Aim of the task: Every line holding "required" should be copied from the records below.

Saved data entries
= Beginning of Section =
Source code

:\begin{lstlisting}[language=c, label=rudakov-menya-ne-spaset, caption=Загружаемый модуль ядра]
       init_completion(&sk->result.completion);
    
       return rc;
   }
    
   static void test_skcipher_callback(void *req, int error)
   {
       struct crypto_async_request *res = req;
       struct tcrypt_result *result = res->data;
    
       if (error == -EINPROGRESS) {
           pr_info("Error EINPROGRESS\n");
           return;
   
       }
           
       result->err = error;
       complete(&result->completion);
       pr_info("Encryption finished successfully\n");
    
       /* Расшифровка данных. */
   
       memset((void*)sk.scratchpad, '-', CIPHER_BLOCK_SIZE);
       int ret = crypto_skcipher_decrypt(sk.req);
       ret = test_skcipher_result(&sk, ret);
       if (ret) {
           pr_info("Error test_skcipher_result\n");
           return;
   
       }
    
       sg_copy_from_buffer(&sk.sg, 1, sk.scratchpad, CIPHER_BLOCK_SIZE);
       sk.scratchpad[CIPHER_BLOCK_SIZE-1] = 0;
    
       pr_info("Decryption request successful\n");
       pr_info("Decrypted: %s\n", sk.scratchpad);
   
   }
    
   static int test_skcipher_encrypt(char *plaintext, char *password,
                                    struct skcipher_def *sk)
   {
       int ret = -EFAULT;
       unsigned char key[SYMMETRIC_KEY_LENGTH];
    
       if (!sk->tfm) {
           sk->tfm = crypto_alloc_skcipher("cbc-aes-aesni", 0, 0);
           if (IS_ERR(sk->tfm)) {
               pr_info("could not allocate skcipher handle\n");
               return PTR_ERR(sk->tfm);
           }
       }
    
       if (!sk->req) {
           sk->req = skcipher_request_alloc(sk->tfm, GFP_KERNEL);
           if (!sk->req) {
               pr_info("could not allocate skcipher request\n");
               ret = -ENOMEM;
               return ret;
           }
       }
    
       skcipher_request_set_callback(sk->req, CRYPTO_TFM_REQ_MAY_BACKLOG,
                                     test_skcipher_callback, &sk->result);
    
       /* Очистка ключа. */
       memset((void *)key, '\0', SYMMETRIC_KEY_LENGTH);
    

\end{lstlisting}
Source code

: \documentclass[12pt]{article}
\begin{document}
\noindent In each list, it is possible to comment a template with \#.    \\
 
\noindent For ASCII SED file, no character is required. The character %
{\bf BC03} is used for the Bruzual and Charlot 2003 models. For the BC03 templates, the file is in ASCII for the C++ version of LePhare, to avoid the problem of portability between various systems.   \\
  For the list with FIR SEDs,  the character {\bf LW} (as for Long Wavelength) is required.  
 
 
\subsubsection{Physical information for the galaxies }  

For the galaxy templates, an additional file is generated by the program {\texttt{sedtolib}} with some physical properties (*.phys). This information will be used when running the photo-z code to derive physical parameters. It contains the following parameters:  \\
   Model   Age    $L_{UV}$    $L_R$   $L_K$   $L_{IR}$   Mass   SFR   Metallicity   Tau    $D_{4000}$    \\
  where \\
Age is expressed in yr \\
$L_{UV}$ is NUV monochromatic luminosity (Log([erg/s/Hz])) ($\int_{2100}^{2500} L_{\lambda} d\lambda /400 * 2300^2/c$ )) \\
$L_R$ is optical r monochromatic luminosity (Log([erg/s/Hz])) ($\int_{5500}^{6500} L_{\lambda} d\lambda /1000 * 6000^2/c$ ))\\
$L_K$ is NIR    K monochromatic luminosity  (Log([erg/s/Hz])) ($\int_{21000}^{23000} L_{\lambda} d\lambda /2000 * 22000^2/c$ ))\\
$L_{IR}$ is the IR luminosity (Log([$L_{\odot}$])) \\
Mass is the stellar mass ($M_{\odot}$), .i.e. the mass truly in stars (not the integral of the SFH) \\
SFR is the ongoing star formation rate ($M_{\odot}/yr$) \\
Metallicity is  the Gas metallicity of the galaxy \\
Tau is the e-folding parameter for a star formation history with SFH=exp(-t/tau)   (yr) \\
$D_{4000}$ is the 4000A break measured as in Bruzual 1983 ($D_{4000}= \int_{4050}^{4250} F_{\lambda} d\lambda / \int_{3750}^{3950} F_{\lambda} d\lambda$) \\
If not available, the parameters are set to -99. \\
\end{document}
= End of Section =
Answer section:
\noindent For ASCII SED file, no character is required. The character %
  For the list with FIR SEDs,  the character {\bf LW} (as for Long Wavelength) is required.  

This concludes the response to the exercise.